***** MATERIAL SHOWN *****

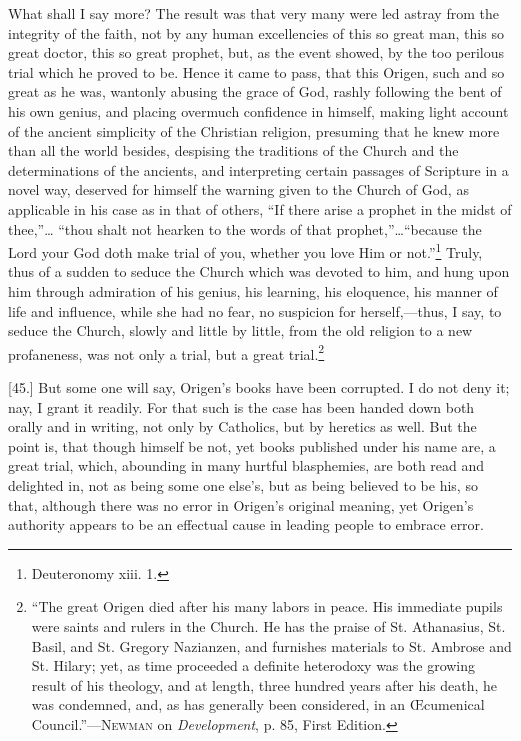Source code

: What shall I say more? The result was that very many were led astray from the integrity of the faith, not by any human excellencies of this so great man, this so great doctor, this so great prophet, but, as the event showed, by the too perilous trial which he proved to be. Hence it came to pass, that this Origen, such and so great as he was, wantonly abusing the grace of God, rashly following the bent of his own genius, and placing overmuch confidence in himself, making light account of the ancient simplicity of the Christian religion, presuming that he knew more than all the world besides, despising the traditions of the Church and the determinations of the ancients, and interpreting certain passages of Scripture in a novel way, deserved for himself the warning given to the Church of God, as applicable in his case as in that of others, “If there arise a prophet in the midst of thee,”… “thou shalt not hearken to the words of that prophet,”…“because the Lord your God doth make trial of you, whether you love Him or not.”\footnote{Deuteronomy xiii. 1.} Truly, thus of a sudden to seduce the Church which was devoted to him, and hung upon him through admiration of his genius, his learning, his eloquence, his manner of life and influence, while she had no fear, no suspicion for herself,—thus, I say, to seduce the Church, slowly and little by little, from the old religion to a new profaneness, was not only a trial, but a great trial.\footnote{“The great Origen died after his many labors in peace. His immediate pupils were saints and rulers in the Church. He has the praise of St. Athanasius, St. Basil, and St. Gregory Nazianzen, and furnishes materials to St. Ambrose and St. Hilary; yet, as time proceeded a definite heterodoxy was the growing result of his theology, and at length, three hundred years after his death, he was condemned, and, as has generally been considered, in an Œcumenical Council.”—\textsc{Newman} on \emph{Development}, p. 85, First Edition.}

[45.] But some one will say, Origen’s books have been corrupted. I do not deny it; nay, I grant it readily. For that such is the case has been handed down both orally and in writing, not only by Catholics, but by heretics as well. But the point is, that though himself be not, yet books published under his name are, a great trial, which, abounding in many hurtful blasphemies, are both read and delighted in, not as being some one else’s, but as being believed to be his, so that, although there was no error in Origen’s original meaning, yet Origen’s authority appears to be an effectual cause in leading people to embrace error.

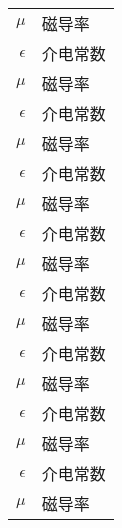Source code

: \begin{nomenclature}
\begin{longtable}{rl}
  $\mu$      & 磁导率  \\
  $\epsilon$ & 介电常数 \\
  $\mu$      & 磁导率  \\
  $\epsilon$ & 介电常数 \\
  $\mu$      & 磁导率  \\
  $\epsilon$ & 介电常数 \\
  $\mu$      & 磁导率  \\
  $\epsilon$ & 介电常数 \\
  $\mu$      & 磁导率  \\
  $\epsilon$ & 介电常数 \\
  $\mu$      & 磁导率  \\
  $\epsilon$ & 介电常数 \\
  $\mu$      & 磁导率  \\
  $\epsilon$ & 介电常数 \\
  $\mu$      & 磁导率  \\
  $\epsilon$ & 介电常数 \\
  $\mu$      & 磁导率  \\
\end{longtable}

\end{nomenclature}
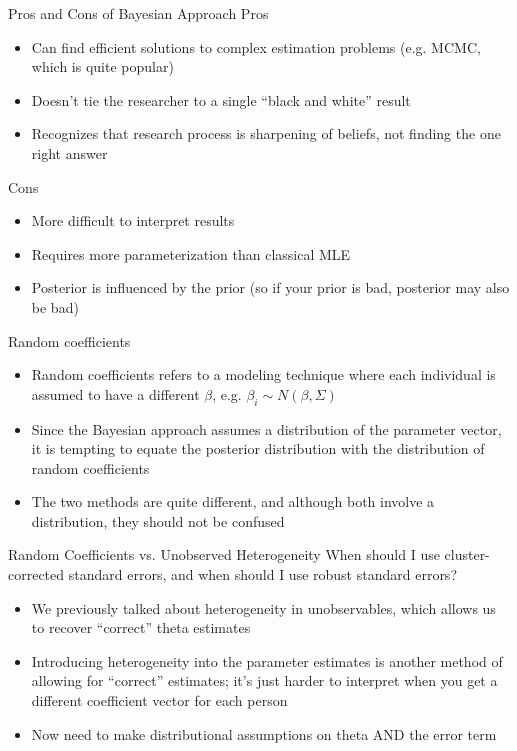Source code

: \documentclass[english,xcolor=dvipsnames]{beamer}
\begin{document}
\begin{frame}{Pros and Cons of Bayesian Approach}
Pros
\begin{itemize}
	\item Can find efficient solutions to complex estimation problems (e.g. MCMC, which is quite popular)
	\item Doesn't tie the researcher to a single ``black and white'' result
	\item Recognizes that research process is sharpening of beliefs, not finding the one right answer
\end{itemize}
Cons
\begin{itemize}
	\item More difficult to interpret results
	\item Requires more parameterization than classical MLE
	\item Posterior is influenced by the prior (so if your prior is bad, posterior may also be bad)
\end{itemize}
\end{frame}

\begin{frame}{Random coefficients}
\begin{itemize}
	\item Random coefficients refers to a modeling technique where each individual is assumed to have a different $\beta$, e.g. $\beta_{i} \sim N(\beta,\Sigma)$
	\item Since the Bayesian approach assumes a distribution of the parameter vector, it is tempting to equate the posterior distribution with the distribution of random coefficients
	\item The two methods are quite different, and although both involve a distribution, they should not be confused
\end{itemize}
\end{frame}

\begin{frame}{Random Coefficients vs. Unobserved Heterogeneity}
When should I use cluster-corrected standard errors, and when should I use robust standard errors?
\begin{itemize}
	\item We previously talked about heterogeneity in unobservables, which allows us to recover ``correct'' theta estimates
	\item Introducing heterogeneity into the parameter estimates is another method of allowing for ``correct'' estimates; it's just harder to interpret when you get a different coefficient vector for each person
	\item Now need to make distributional assumptions on theta AND the error term
\end{itemize}
\end{frame}
\end{document}
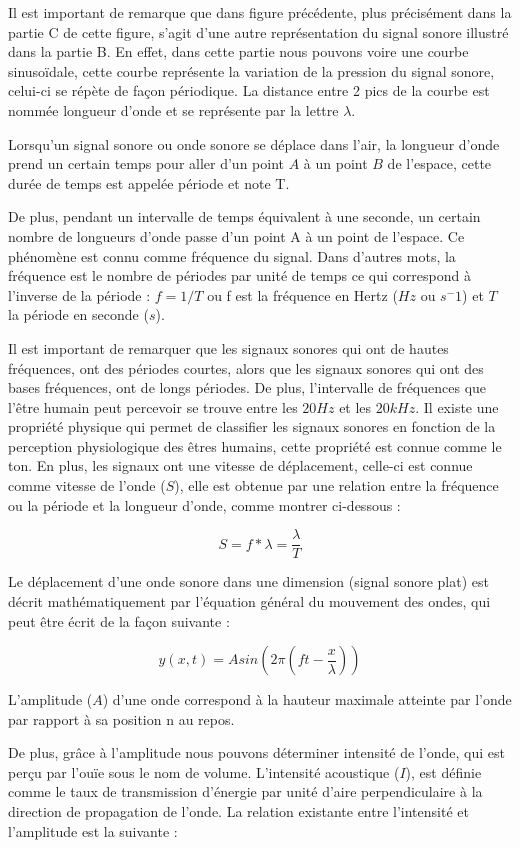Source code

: \documentclass[conference,onecolumn]{IEEEtran}
\begin{document}
Il est important de remarque que dans figure précédente, plus précisément dans la partie C de cette figure, s’agit d’une autre représentation du signal sonore illustré dans la partie B. En effet, dans cette partie nous pouvons voire une courbe sinusoïdale, cette courbe représente la variation de la pression du signal sonore, celui-ci se répète de façon périodique. La distance entre 2 pics de la courbe est nommée longueur d’onde et se représente par la lettre $\lambda$. 

Lorsqu’un signal sonore ou onde sonore se déplace dans l’air, la longueur d’onde prend un certain temps pour aller d’un point $A$ à un point $B$ de l’espace, cette durée de temps est appelée période et note T. 

De plus, pendant un intervalle de temps équivalent à une seconde, un certain nombre de longueurs d’onde passe d’un point A à un point de l’espace. Ce phénomène est connu comme fréquence du signal. Dans d’autres mots, la fréquence est le nombre de périodes par unité de temps ce qui correspond à l’inverse de la période : $f=1/T$ ou f est la fréquence en Hertz ($Hz$ ou $s^-1$) et $T$ la période en seconde ($s$). 

Il est important de remarquer que les signaux sonores qui ont de hautes fréquences, ont des périodes courtes, alors que les signaux sonores qui ont des bases fréquences, ont de longs périodes. De plus, l’intervalle de fréquences que l’être humain peut percevoir se trouve entre les $20Hz$ et les $20 kHz$. Il existe une propriété physique qui permet de classifier les signaux sonores en fonction de la perception physiologique des êtres humains, cette propriété est connue comme le ton. En plus, les signaux ont une vitesse de déplacement, celle-ci est connue comme vitesse de l’onde ($S$), elle est obtenue par une relation entre la fréquence ou la période et la longueur d’onde, comme montrer ci-dessous : 

\[S = f*\lambda = \dfrac{\lambda}{T}\]

Le déplacement d’une onde sonore dans une dimension (signal sonore plat) est décrit mathématiquement par l’équation général du mouvement des ondes, qui peut être écrit de la façon suivante :  
 
\[y(x,t) = Asin(2\pi(ft - \dfrac{x}{\lambda}))\]

L'amplitude ($A$) d'une onde correspond à la hauteur maximale atteinte par l'onde par rapport à sa position n au repos. 

De plus, grâce à l’amplitude nous pouvons déterminer intensité de l’onde, qui est perçu par l’ouïe sous le nom de volume. L'intensité acoustique ($I$), est définie comme le taux de transmission d'énergie par unité d’aire perpendiculaire à la direction de propagation de l’onde. La relation existante entre l’intensité et l’amplitude est la suivante : 
\end{document}
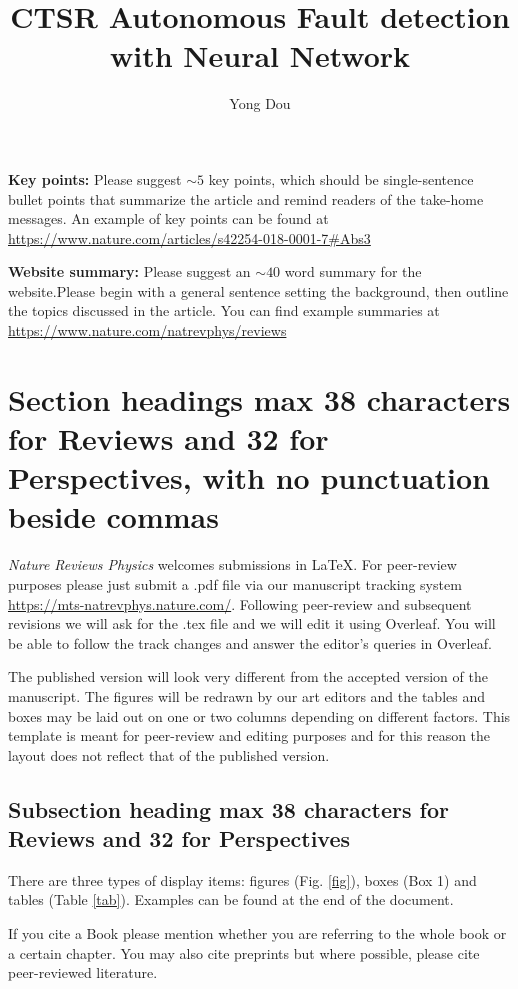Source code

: \documentclass[fleqn,10pt]{wlscirep}
\title{CTSR Autonomous Fault detection with Neural Network}
\author[1,*]{Yong Dou}
\affil[1]{Columbia University, Department of Chemical Engineering ,New York, NY}
\affil[*]{e-mail:yd2373@columbia.edu}
\begin{document}
\flushbottom
\maketitle

\thispagestyle{empty}

\noindent \textbf{Key points:} Please suggest $\sim 5$ key points, which should be single-sentence bullet points that summarize the article and remind readers of the take-home messages. An example of key points can be found at \url{https://www.nature.com/articles/s42254-018-0001-7#Abs3}

\noindent \textbf{Website summary:} Please suggest an $\sim 40$ word summary for the website.Please begin with a general sentence setting the background, then outline the topics discussed in the article. You can find example summaries at \url{https://www.nature.com/natrevphys/reviews}

\section*{Section headings max 38 characters for Reviews and 32 for Perspectives, with no punctuation beside commas}
\textit{Nature Reviews Physics} welcomes submissions in \LaTeX. For  peer-review purposes please just submit a .pdf file via our manuscript tracking system \url{https://mts-natrevphys.nature.com/}. Following peer-review and subsequent revisions we will ask for the .tex file and we will edit it using Overleaf. You will be able to follow the track changes and answer the editor's queries in Overleaf.

The published version will look very different from the accepted version of the manuscript. The figures will be redrawn by our art editors and the tables and boxes may be laid out  on one or two columns depending on different factors. This template is meant for peer-review and editing purposes and for this reason the layout does not reflect that of the published version. 

\subsection*{Subsection heading max 38 characters for Reviews and 32 for Perspectives}
There are three types of display items: figures (Fig. \ref{fig}), boxes (Box 1) and tables (Table \ref{tab}). Examples can be found at the end of the document.

If you cite a Book \cite{Book} please mention whether you are referring to the whole book or a certain chapter. You may also cite preprints\cite{arxiv} but where possible, please cite peer-reviewed literature.
\end{document}
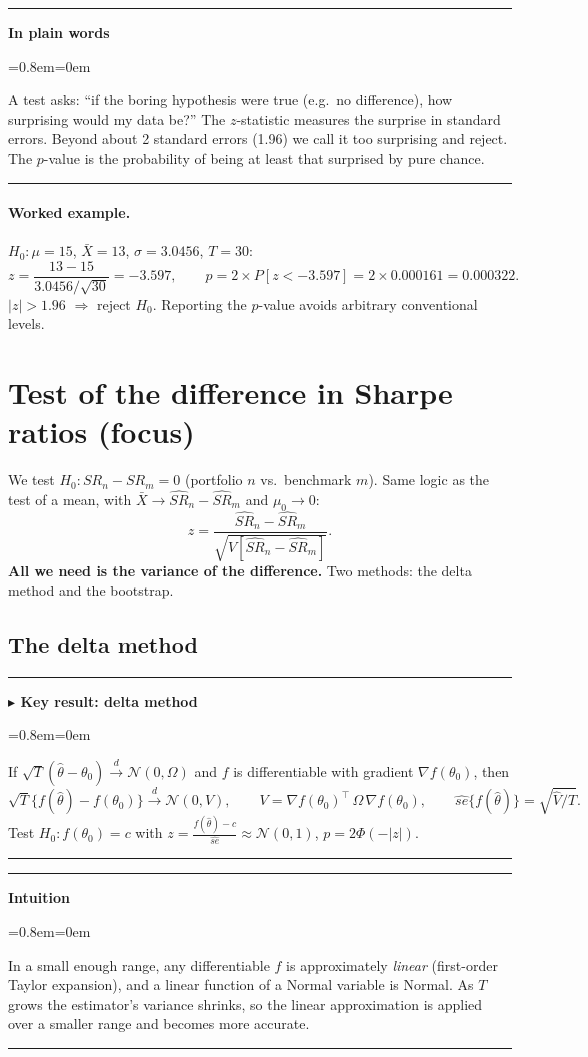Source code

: \documentclass[11pt,a4paper]{report}
\newenvironment{notebox}[1]
  {\par\medskip\Needspace{6\baselineskip}\noindent\rule{\linewidth}{0.4pt}\par\nopagebreak
   \noindent\textbf{#1}\par\nopagebreak
   \begin{list}{}{\leftmargin=0.8em\rightmargin=0em\topsep=2pt}\item[]}
  {\end{list}\nopagebreak\noindent\rule{\linewidth}{0.4pt}\par\medskip}
\newenvironment{keybox}[1][]{\begin{notebox}{$\blacktriangleright$ Key result#1}}{\end{notebox}}
\newenvironment{intuition}{\begin{notebox}{Intuition}}{\end{notebox}}
\newenvironment{plainbox}{\begin{notebox}{In plain words}}{\end{notebox}}
\newcommand{\T}{^{\top}}
\begin{document}
\begin{plainbox}
A test asks: ``if the boring hypothesis were true (e.g.\ no difference), how
surprising would my data be?'' The $z$-statistic measures the surprise in
standard errors. Beyond about 2 standard errors (1.96) we call it too surprising
and reject. The $p$-value is the probability of being at least that surprised by
pure chance.
\end{plainbox}
\paragraph{Worked example.} $H_0:\mu=15$, $\bar X=13$, $\sigma=3.0456$, $T=30$:
\[
z=\frac{13-15}{3.0456/\sqrt{30}}=-3.597,\qquad
p=2\times P[z<-3.597]=2\times0.000161=0.000322 .
\]
$|z|>1.96$ $\Rightarrow$ reject $H_0$. Reporting the $p$-value avoids arbitrary
conventional levels.

\section{Test of the difference in Sharpe ratios (focus)}
We test $H_0: SR_n-SR_m=0$ (portfolio $n$ vs.\ benchmark $m$). Same logic as the
test of a mean, with $\bar X\to \widehat{SR}_n-\widehat{SR}_m$ and $\mu_0\to0$:
\[
z=\frac{\widehat{SR}_n-\widehat{SR}_m}{\sqrt{V[\widehat{SR}_n-\widehat{SR}_m]}} .
\]
\textbf{All we need is the variance of the difference.} Two methods: the delta
method and the bootstrap.

\subsection{The delta method}
\begin{keybox}[: delta method]
If $\sqrt T(\hat\theta-\theta_0)\xrightarrow{d}\mathcal N(0,\Omega)$ and $f$ is
differentiable with gradient $\nabla f(\theta_0)$, then
\[
\sqrt T\{f(\hat\theta)-f(\theta_0)\}\xrightarrow{d}\mathcal N(0,V),\qquad
V=\nabla f(\theta_0)\T\,\Omega\,\nabla f(\theta_0),
\qquad \widehat{se}\{f(\hat\theta)\}=\sqrt{\hat V/T}.
\]
Test $H_0:f(\theta_0)=c$ with $z=\frac{f(\hat\theta)-c}{\widehat{se}}\approx\mathcal N(0,1)$, $p=2\Phi(-|z|)$.
\end{keybox}
\begin{intuition}
In a small enough range, any differentiable $f$ is approximately \emph{linear}
(first-order Taylor expansion), and a linear function of a Normal variable is
Normal. As $T$ grows the estimator's variance shrinks, so the linear
approximation is applied over a smaller range and becomes more accurate.
\end{intuition}
\end{document}
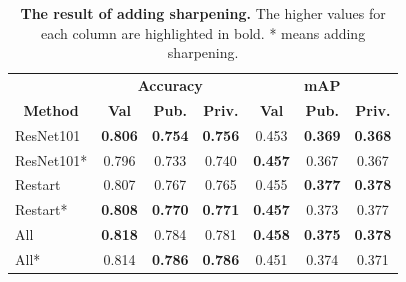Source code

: \documentclass[10pt,twocolumn,letterpaper]{article}
\begin{document}
\begin{table}[h]
  \centering
  \setlength{\tabcolsep}{3.5pt}
  \begin{tabular}{lcccccc}
    \toprule
                                        & \multicolumn{3}{c}{\textbf{Accuracy}}            & \multicolumn{3}{c}{\textbf{mAP}}                 \\
    \cmidrule[0.3pt](lr){2-4} \cmidrule(lr){5-7}
    \multicolumn{1}{c}{\textbf{Method}} & \textbf{Val}   & \textbf{Pub.}  & \textbf{Priv.} & \textbf{Val}   & \textbf{Pub.}  & \textbf{Priv.} \\
    \midrule
    ResNet101                           & \textbf{0.806} & \textbf{0.754} & \textbf{0.756} & 0.453          & \textbf{0.369} & \textbf{0.368} \\
    ResNet101*                          & 0.796          & 0.733          & 0.740          & \textbf{0.457} & 0.367          & 0.367          \\
    \midrule
    Restart                             & 0.807          & 0.767          & 0.765          & 0.455          & \textbf{0.377} & \textbf{0.378} \\
    Restart*                            & \textbf{0.808} & \textbf{0.770} & \textbf{0.771} & \textbf{0.457} & 0.373          & 0.377          \\
    \midrule
    All                                 & \textbf{0.818} & 0.784          & 0.781          & \textbf{0.458} & \textbf{0.375} & \textbf{0.378} \\
    All*                                & 0.814          & \textbf{0.786} & \textbf{0.786} & 0.451          & 0.374          & 0.371          \\
    \bottomrule
  \end{tabular}
  \caption{\textbf{The result of adding sharpening.} The higher values
    for each column are highlighted in bold. * means adding sharpening.
  }
  \label{tab:sharp}
\end{table}

{\small


}
\end{document}
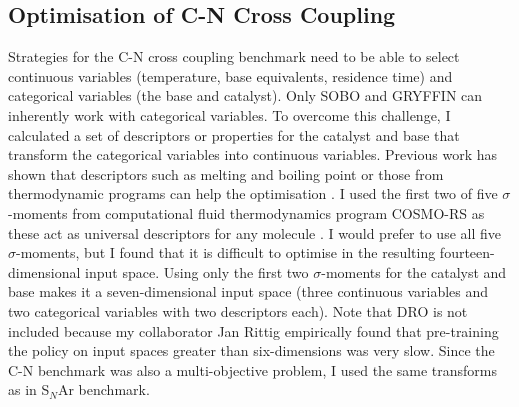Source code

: \subsection{Optimisation of C-N Cross Coupling}

Strategies for the C-N cross coupling benchmark need to be able to select continuous variables (temperature, base equivalents, residence time) and categorical variables (the base and catalyst). Only SOBO and GRYFFIN can inherently work with categorical variables. To overcome this challenge, I calculated a set of descriptors or properties for the catalyst and base that transform the categorical variables into continuous variables. Previous work has shown that descriptors such as melting and boiling point or those from thermodynamic programs can help the optimisation \cite{Amar2019, Hase2020a}. I used the first two of five $\sigma$-moments from computational fluid thermodynamics program COSMO-RS as these act as universal descriptors for any molecule \cite{Zissimos2002}. I would prefer to use all five $\sigma$-moments, but I found that it is difficult to optimise in the resulting fourteen-dimensional input space. Using only the first two $\sigma$-moments for the catalyst and base makes it a seven-dimensional input space (three continuous variables and two categorical variables with two descriptors each).  Note that DRO is not included because my collaborator Jan Rittig empirically found that pre-training the policy on input spaces greater than six-dimensions was very slow. Since the C-N benchmark was also a multi-objective problem, I used the same transforms as in S$_N$Ar benchmark.

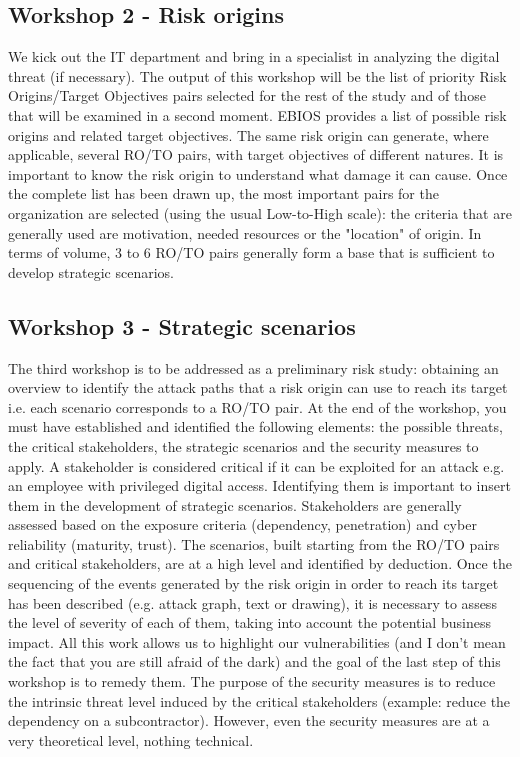 \subsection{Workshop 2 - Risk origins}
We kick out the IT department and bring in a specialist in analyzing the digital threat (if necessary). The output of this workshop will be the list of priority Risk Origins/Target Objectives pairs selected for the rest of the study and of those that will be examined in a second moment. EBIOS provides a list of possible risk origins and related target objectives. The same risk origin can generate, where applicable, several RO/TO pairs, with target objectives of different natures. It is important to know the risk origin to understand what damage it can cause. Once the complete list has been drawn up, the most important pairs for the organization are selected (using the usual Low-to-High scale): the criteria that are generally used are motivation, needed resources or the "location" of origin. In terms of volume, 3 to 6 RO/TO pairs generally form a base that is sufficient to develop strategic scenarios.
\subsection{Workshop 3 - Strategic scenarios}
The third workshop is to be addressed as a preliminary risk study: obtaining an overview to identify the attack paths that a risk origin can use to reach its target i.e. each scenario corresponds to a RO/TO pair. At the end of the workshop, you must have established and identified the following elements: the possible threats, the critical stakeholders, the strategic scenarios and the security measures to apply. A stakeholder is considered critical if it can be exploited for an attack e.g. an employee with privileged digital access. Identifying them is important to insert them in the development of strategic scenarios. Stakeholders are generally assessed based on the exposure criteria (dependency, penetration) and cyber reliability (maturity, trust). The scenarios, built starting from the RO/TO pairs and critical stakeholders, are at a high level and identified by deduction. Once the sequencing of the events generated by the risk origin in order to reach its target has been described (e.g. attack graph, text or drawing), it is necessary to assess the level of severity of each of them, taking into account the potential business impact. All this work allows us to highlight our vulnerabilities (and I don't mean the fact that you are still afraid of the dark) and the goal of the last step of this workshop is to remedy them. The purpose of the security measures is to reduce the intrinsic threat level induced by the critical stakeholders (example: reduce the dependency on a subcontractor). However, even the security measures are at a very theoretical level, nothing technical.
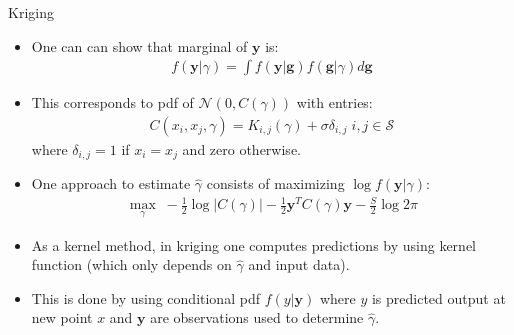 \documentclass[9pt]{beamer}
\begin{document}
\begin{frame}{Kriging}

\begin{itemize}
 
\item One can can show that marginal of $\mathbf{y}$ is:
\begin{align*}
f(\mathbf{y}|\gamma)=\int f(\mathbf{y}|\mathbf{g})f(\mathbf{g}|\gamma)d\mathbf{g}
\end{align*}
\item This corresponds to pdf of $\mathcal{N}(0,C(\gamma))$ with entries:
\begin{align*}
C(x_i,x_j,\gamma)=K_{i,j}(\gamma)+\sigma \delta_{i,j}\; i,j\in \mathcal{S}
\end{align*}
where $\delta_{i,j}=1$ if $x_i=x_j$ and zero otherwise. 

\item One approach to estimate $\hat{\gamma}$ consists of maximizing $\log f(\mathbf{y}|\gamma)$:
\begin{align*}
\max_\gamma \; -\frac{1}{2}\log|C(\gamma)|-\frac{1}{2}\mathbf{y}^TC(\gamma)\mathbf{y}-\frac{S}{2}\log 2\pi
\end{align*}

\item As a kernel method, in kriging one computes predictions by using kernel function (which only depends on $\hat{\gamma}$ and input data).

\item This is done by using conditional pdf $f(y|\mathbf{y})$  where $y$ is predicted output at new point $x$ and $\mathbf{y}$ are observations used to determine $\hat{\gamma}$.

\end{itemize}


\end{frame}

\end{document}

*****

**EXERCISE REQUIREMENTS**
What is the number of lines in the data that include "espace"? Respond with that number and no other text.

**REPLY**
2